# Prayers needed



## solrac

Hello,

I know this board is read by many good people and I am reaching out to those good people to please pray for my brother. He was murdered Saturday at his ranch. Please pray for our family to have the strength to get throught this time. I was told that when we are at our lowest, God is closest to us and that He wont give us more than we can take. Please give me strength through you prayers. Please pray the criminals who did this will be brought to justice. My brother did not deserve this violence, he healed people and raised the spirits of everyone around him. 

thank you,
carlos


----------



## FISHNNUTT

Lord please comfort and bless this family as only you can
give them the strength and courage to deal with this tragedy.
Carlos my prayers and thoughts are with you and your family
May your brother Rest in Peace. Hope the criminals are brought
to quick justice. May their souls burn in flames of hades


----------



## grandpa cracker

I am thinking your brother is Dr. Gonzalez. If so , it is a terrible loss of a very talented and caring man.
My prayers go up for all of your family and friends. I am sure that this cowardly act will not go unpunished.
Carlos, may God give you strength and comfort you and your family during this time of sorrow.
I have seen the news reports and I know your brother will be sorely missed by his fellow workers and the community. 
Alan


----------



## solrac

thank you


----------



## fender bender

Prayers sent.


----------



## 24Buds

prayers sent. Sorry to hear this.


----------



## solrac

thank you


----------



## BOBBYG

Prayers Sent.


----------



## whistech

I am so sorry for your loss. We don't know and can't understand how something like this can happen and there are really no words that can appropriately express my condolences to you and your family, but I want you to know you and your family is in my prayers. May He help you and your family thru these unimaginable times.


----------



## Bonito

Carlos,

What a terrible thing to happen. We pray that God will give you, your family and all the friends peace and comfort during this horrible time. We pray that the person or persons responsible for this will be found and brought to justice. We ask Father that you will raise up Carlos and help him to be a comfort to the family. We pray that You will pour out your love on all the family and friends. In Jesus' name we pray.

God bless you, Carlos.


----------



## solrac

Thank you


----------



## Titus Bass

Prayers sent to you and your family........


----------



## sweenyite

Prayers sent.


----------



## sharkbait-tx70

Prayers sent.God bless you and all involved.


----------



## solrac

Thank you.


----------



## kim e cooper

Prayer up GOD BLESS.


----------



## activescrape

What a terrible thing to have to go through. I pray for strength for you and yours Carlos, and I pray that you can focus on the good man that your brother was(is). I also pray that his killer(s) will be brought to justice. Hang in there man.


----------



## solrac

thank you


----------



## Bonito

Carlos,

Still praying for you and your family. Keep your head up, Brother.


----------



## Mrschasintail

Carlos, I'm very sorry for your loss. May God be with you and your family, to give you strength to get you through this time.


----------



## beach

Prayers sent.


----------



## Reel-Tite

Prayers sent.


----------



## JHG

Just saw on news where they caught 2 of the people and have charged them with murder and have a warrant issued for the third. Apparently the 2 were brothers and related to the ranch hand that was also shot. 
My prayers go out to you and your family. The entire Houston community felt a profound sense of loss at the passing of your brother. He was a respected pillar of our community and will have a special place in Heaven for all of the people he helped on this earth. May God bless you and your family.


----------



## solrac

Thank you all for your prayers.


----------



## solrac

Its been a month since my brother's murder. Four suspects are in custody. Motive is unclear, investigation is still open.
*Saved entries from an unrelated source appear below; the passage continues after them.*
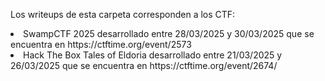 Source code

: Los writeups de esta carpeta corresponden a los CTF:

<li> SwampCTF 2025 desarrollado entre 28/03/2025 y 30/03/2025 que se encuentra en https://ctftime.org/event/2573
<li> Hack The Box Tales of Eldoria desarrollado entre 21/03/2025 y 26/03/2025 que se encuentra en https://ctftime.org/event/2674/ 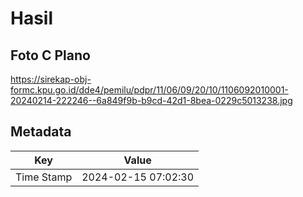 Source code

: # Hasil

## Foto C Plano

https://sirekap-obj-formc.kpu.go.id/dde4/pemilu/pdpr/11/06/09/20/10/1106092010001-20240214-222246--6a849f9b-b9cd-42d1-8bea-0229c5013238.jpg


## Metadata

| Key        | Value               |
| ---------- | ------------------- |
| Time Stamp | 2024-02-15 07:02:30 |



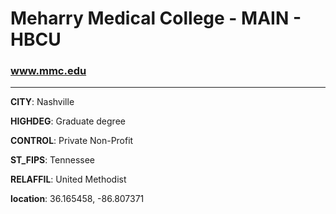 # Meharry Medical College - MAIN - HBCU
### www.mmc.edu
---
**CITY**: Nashville

**HIGHDEG**: Graduate degree

**CONTROL**: Private Non-Profit

**ST_FIPS**: Tennessee

**RELAFFIL**: United Methodist

**location**: 36.165458, -86.807371
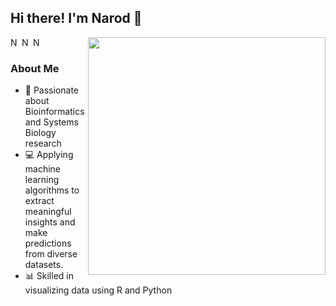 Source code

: ## Hi there! I'm Narod 👋

<img align="right" width="380" src="https://streak-stats.demolab.com?user=narodkebabci&theme=tokyonight_duo&hide_border=true&date_format=j%20M%5B%20Y%5D">
  
<a href="https://twitter.com/naar_k">
  <img align="left" alt="Narod's Twitter" width="15px" src="https://cdn.jsdelivr.net/npm/simple-icons@v3/icons/twitter.svg" />
</a>
<a href="https://www.linkedin.com/in/narod-kebabci/">
  <img align="left" alt="Narod's Linkdein" width="15px" src="https://cdn.jsdelivr.net/npm/simple-icons@v3/icons/linkedin.svg" />
</a>
<a href="https://scholar.google.com/citations?user=1Coz5z8AAAAJ&hl=en&authuser=1">
  <img align="left" alt="Narod's Scholar" width="15px" src="https://cdn.jsdelivr.net/npm/simple-icons@3.2.0/icons/googlescholar.svg" />
</a>
<br />

### About Me

- 🧬 Passionate about Bioinformatics and Systems Biology research
- 💻 Applying machine learning algorithms to extract meaningful insights and make predictions from diverse datasets.
- 📊 Skilled in visualizing data using R and Python

<!--
**narodkebabci/narodkebabci** is a ✨ _special_ ✨ repository because its `README.md` (this file) appears on your GitHub profile.
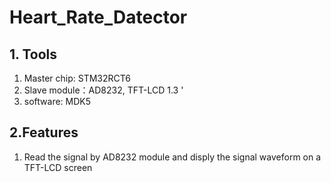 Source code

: # Heart_Rate_Datector



## 1. Tools

1. Master chip: STM32RCT6
2. Slave module：AD8232, TFT-LCD 1.3 '
3. software: MDK5 

## 2.Features

1. Read the signal by AD8232 module and disply the signal waveform on a TFT-LCD screen
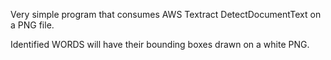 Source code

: Very simple program that consumes AWS Textract DetectDocumentText on a PNG file.

Identified WORDS will have their bounding boxes drawn on a white PNG.
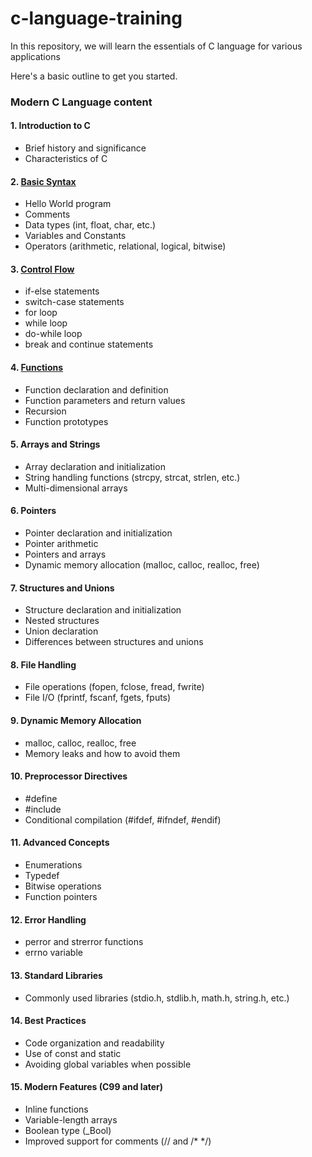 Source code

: # c-language-training
In this repository, we will learn the essentials of C language for various applications

Here's a basic outline to get you started.

### Modern C Language content

#### 1. **Introduction to C**
   - Brief history and significance
   - Characteristics of C

#### 2. [Basic Syntax](https://github.com/p00uya/c-language-training/blob/main/BasicSyntax.c)
   - Hello World program
   - Comments
   - Data types (int, float, char, etc.)
   - Variables and Constants
   - Operators (arithmetic, relational, logical, bitwise)

#### 3. [Control Flow](https://github.com/p00uya/c-language-training/blob/main/Loops.c)
   - if-else statements
   - switch-case statements
   - for loop
   - while loop
   - do-while loop
   - break and continue statements

#### 4. [Functions](https://github.com/p00uya/c-language-training/blob/main/function.c)
   - Function declaration and definition
   - Function parameters and return values
   - Recursion
   - Function prototypes

#### 5. **Arrays and Strings**
   - Array declaration and initialization
   - String handling functions (strcpy, strcat, strlen, etc.)
   - Multi-dimensional arrays

#### 6. **Pointers**
   - Pointer declaration and initialization
   - Pointer arithmetic
   - Pointers and arrays
   - Dynamic memory allocation (malloc, calloc, realloc, free)

#### 7. **Structures and Unions**
   - Structure declaration and initialization
   - Nested structures
   - Union declaration
   - Differences between structures and unions

#### 8. **File Handling**
   - File operations (fopen, fclose, fread, fwrite)
   - File I/O (fprintf, fscanf, fgets, fputs)

#### 9. **Dynamic Memory Allocation**
   - malloc, calloc, realloc, free
   - Memory leaks and how to avoid them

#### 10. **Preprocessor Directives**
   - #define
   - #include
   - Conditional compilation (#ifdef, #ifndef, #endif)

#### 11. **Advanced Concepts**
   - Enumerations
   - Typedef
   - Bitwise operations
   - Function pointers

#### 12. **Error Handling**
   - perror and strerror functions
   - errno variable

#### 13. **Standard Libraries**
   - Commonly used libraries (stdio.h, stdlib.h, math.h, string.h, etc.)

#### 14. **Best Practices**
   - Code organization and readability
   - Use of const and static
   - Avoiding global variables when possible

#### 15. **Modern Features (C99 and later)**
   - Inline functions
   - Variable-length arrays
   - Boolean type (_Bool)
   - Improved support for comments (// and /* */)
Please pray for us today. Please pray for the investigation to reach a definitive conlcusion and all guilty be brought to justice.


----------



## activescrape

You got em'.


----------



## capt.sandbar

Prayers are sent.

Motive: Scum of the earth prey upon hard working honest people who have made something of there life... They take in 1 hour, what others have worked their whole life for...


----------



## jrw

*Prayer*

Oh Lord, your Servant has ask for your blessing for his
family.

Comfort them during this difficult time. Amen


----------



## solrac

Thank you all again. 

Today, the four suspects in custody will go in front of the judge in Austin County.


----------



## wos

Prayers sent


----------



## activescrape

I pray justice is done.


----------



## dbarham

I pray the same thing JUSTICE!


----------



## TreDawg

Lord,

I pray that you are with this family in their time of need, that your grace be poured out over this family. Give them the strength to get through this difficult time..... I pray that you are with our fallen brother, that you welcome him with open arms to your mighty kingdom. I pray this in your precious and holy name....Amen

I am sorry to hear of your lost and I will be praying for you and your family. I will also have my church pray for you and your family as well. I would like to leave you with a couple of verses from the bible.


*Matthew 5:4
* Blessed are those who mourn, 
for they will be comforted.

*Isaiah 54:10
*Though the mountains be shaken 
and the hills be removed, 
yet my unfailing love for you will not be shaken 
nor my covenant of peace be removed," 
says the LORD, who has compassion on you.*

Psalm 48:14
* For this God is our God for ever and ever; 
he will be our guide even to the end.


----------



## fish and grin

prayers sent to you. god is listening.


----------



## sweenyite

Prayers sent. Hope you find some comfort in the justice that is carried out.


----------



## Mrs Backlasher

I've been away from this place too long. Please forgive me for not being there for you when all this happened.

Oh, Lord God,

Pour out your loving mercy on this family. Be their comfort and their healing balm. Keep the memory of their loved one alive and active in their hearts and minds. Help them forgive the people who did this horrible thing. Let there be no root of bitterness growing in their lives to defile their precious memories.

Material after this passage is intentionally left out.